I have to point out that, even when an alert user does their duty, the
phish may still happen, because we’ve already entered the realm of
possible human error. One case in point is the phish of campaign
advisor John Podesta’s Gmail account during the (Hillary) Clinton
campaign. Podesta thought the password reset email he received odd, so
his assistant forwarded it to a security analyst working with the
campaign, which led to arguably the most famous typo in IT security
history—the consultant accidentally wrote “legitimate,” when he knew
the email was a phish, and had intended to write “illegitimate.”

Blame the victims?

It’s a truism of security that users are the Achilles heel or “weak
link” in any system of defenses. I recognize the wisdom in this,
although sometimes it sounds to me a bit like blaming airline
passengers for their plane going down. It seems at any security event
today, there is a lot of touting of user training by user-education
and, more recently, large security companies, pushing messaging along
the lines of “protection starts with people”. Is this really the
user’s responsibility? We don’t expect them to delete their own spam
or to really know what attachments to click on. Are we in the process
of giving up on technology’s ability to block phishing?
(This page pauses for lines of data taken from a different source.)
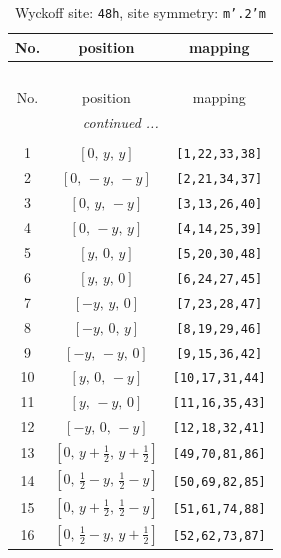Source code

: \documentclass[fleqn,8pt]{jsarticle}
\begin{document}
\begin{longtable}{ccc}
\caption{Wyckoff site: {\tt 48h}, site symmetry: {\tt m'.2'm}}
 \\
 \hline \hline
No. & position & mapping \\ \hline \endfirsthead

\multicolumn{2}{l}{\tablename\ \thetable{}} \\
 \hline \hline
No. & position & mapping \\ \hline \endhead

 \hline \hline
\multicolumn{2}{r}{\footnotesize\it continued ...} \\ \endfoot

 \hline \hline
\multicolumn{2}{r}{} \\ \endlastfoot

1 & $\left[ 0,\, y,\, y \right]$ & {\tt [1,22,33,38]} \\ \hline
2 & $\left[ 0,\, - y,\, - y \right]$ & {\tt [2,21,34,37]} \\ \hline
3 & $\left[ 0,\, y,\, - y \right]$ & {\tt [3,13,26,40]} \\ \hline
4 & $\left[ 0,\, - y,\, y \right]$ & {\tt [4,14,25,39]} \\ \hline
5 & $\left[ y,\, 0,\, y \right]$ & {\tt [5,20,30,48]} \\ \hline
6 & $\left[ y,\, y,\, 0 \right]$ & {\tt [6,24,27,45]} \\ \hline
7 & $\left[ - y,\, y,\, 0 \right]$ & {\tt [7,23,28,47]} \\ \hline
8 & $\left[ - y,\, 0,\, y \right]$ & {\tt [8,19,29,46]} \\ \hline
9 & $\left[ - y,\, - y,\, 0 \right]$ & {\tt [9,15,36,42]} \\ \hline
10 & $\left[ y,\, 0,\, - y \right]$ & {\tt [10,17,31,44]} \\ \hline
11 & $\left[ y,\, - y,\, 0 \right]$ & {\tt [11,16,35,43]} \\ \hline
12 & $\left[ - y,\, 0,\, - y \right]$ & {\tt [12,18,32,41]} \\ \hline
13 & $\left[ 0,\, y + \frac{1}{2},\, y + \frac{1}{2} \right]$ & {\tt [49,70,81,86]} \\ \hline
14 & $\left[ 0,\, \frac{1}{2} - y,\, \frac{1}{2} - y \right]$ & {\tt [50,69,82,85]} \\ \hline
15 & $\left[ 0,\, y + \frac{1}{2},\, \frac{1}{2} - y \right]$ & {\tt [51,61,74,88]} \\ \hline
16 & $\left[ 0,\, \frac{1}{2} - y,\, y + \frac{1}{2} \right]$ & {\tt [52,62,73,87]} \\ \hline

\end{longtable}
\end{document}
Security is the weakest link – not the user

My view is that if you find yourself frequently blaming users for
successful attacks, you know your security is not working. I agree
that we should be thinking about how users work, what they do and how
it affects the security posture of the business, but does security
really start with them? If you start from the premise that IT should
be an enabler for employees to be more productive, then it follows
that security should protect them automatically. True, no system is
infallible, and I’ve already acknowledged the importance of layered
security, but my advice is do not let your email security vendor get
away with delivering phishing emails to your users—they should just
block them. Do not let your web security provider get away with
allowing users to connect to phishing sites—they should just block the
connections. It’s time to swing the pendulum back, and put the
responsibility to do battle with phishing campaigns back where it most
correctly belongs—on the security systems.